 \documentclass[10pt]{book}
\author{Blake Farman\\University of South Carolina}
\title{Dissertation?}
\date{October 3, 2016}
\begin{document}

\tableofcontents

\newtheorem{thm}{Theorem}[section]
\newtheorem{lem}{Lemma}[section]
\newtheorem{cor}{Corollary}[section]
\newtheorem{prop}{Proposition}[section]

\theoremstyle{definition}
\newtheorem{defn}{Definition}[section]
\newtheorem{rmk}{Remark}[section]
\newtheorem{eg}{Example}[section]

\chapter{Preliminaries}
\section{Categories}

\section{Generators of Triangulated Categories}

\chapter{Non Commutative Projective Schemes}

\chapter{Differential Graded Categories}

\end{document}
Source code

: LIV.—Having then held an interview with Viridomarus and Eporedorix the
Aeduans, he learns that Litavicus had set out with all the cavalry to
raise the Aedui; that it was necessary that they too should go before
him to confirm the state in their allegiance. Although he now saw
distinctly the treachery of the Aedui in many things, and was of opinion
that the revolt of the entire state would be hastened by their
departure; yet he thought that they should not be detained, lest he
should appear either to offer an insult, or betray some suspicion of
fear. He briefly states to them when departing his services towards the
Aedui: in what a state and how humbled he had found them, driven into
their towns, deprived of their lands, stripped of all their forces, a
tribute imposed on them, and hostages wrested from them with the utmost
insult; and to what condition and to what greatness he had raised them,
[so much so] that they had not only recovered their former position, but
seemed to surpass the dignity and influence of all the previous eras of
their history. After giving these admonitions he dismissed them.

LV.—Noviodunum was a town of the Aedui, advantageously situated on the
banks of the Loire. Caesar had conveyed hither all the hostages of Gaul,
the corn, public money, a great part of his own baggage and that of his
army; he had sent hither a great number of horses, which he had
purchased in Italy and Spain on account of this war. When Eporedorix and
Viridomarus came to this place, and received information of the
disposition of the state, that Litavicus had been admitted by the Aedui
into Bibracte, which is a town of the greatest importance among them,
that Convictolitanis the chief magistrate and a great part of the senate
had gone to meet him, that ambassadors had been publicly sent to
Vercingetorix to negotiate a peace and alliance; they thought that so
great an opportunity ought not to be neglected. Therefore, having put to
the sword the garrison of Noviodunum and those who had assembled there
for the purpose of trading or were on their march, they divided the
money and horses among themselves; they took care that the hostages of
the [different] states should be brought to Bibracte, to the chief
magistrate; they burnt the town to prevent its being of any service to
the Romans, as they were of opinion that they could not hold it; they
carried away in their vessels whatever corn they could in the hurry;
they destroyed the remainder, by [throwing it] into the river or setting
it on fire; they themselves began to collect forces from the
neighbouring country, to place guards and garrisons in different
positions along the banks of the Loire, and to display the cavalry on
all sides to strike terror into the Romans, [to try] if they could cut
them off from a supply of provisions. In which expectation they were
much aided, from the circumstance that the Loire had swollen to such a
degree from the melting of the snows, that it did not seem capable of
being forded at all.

========================================

Work task: Starting at the line that contains "positions along the", copy each line through the last one in the records, exactly, and output nothing else.

Worked solution:
positions along the banks of the Loire, and to display the cavalry on
all sides to strike terror into the Romans, [to try] if they could cut
them off from a supply of provisions. In which expectation they were
much aided, from the circumstance that the Loire had swollen to such a
degree from the melting of the snows, that it did not seem capable of
being forded at all.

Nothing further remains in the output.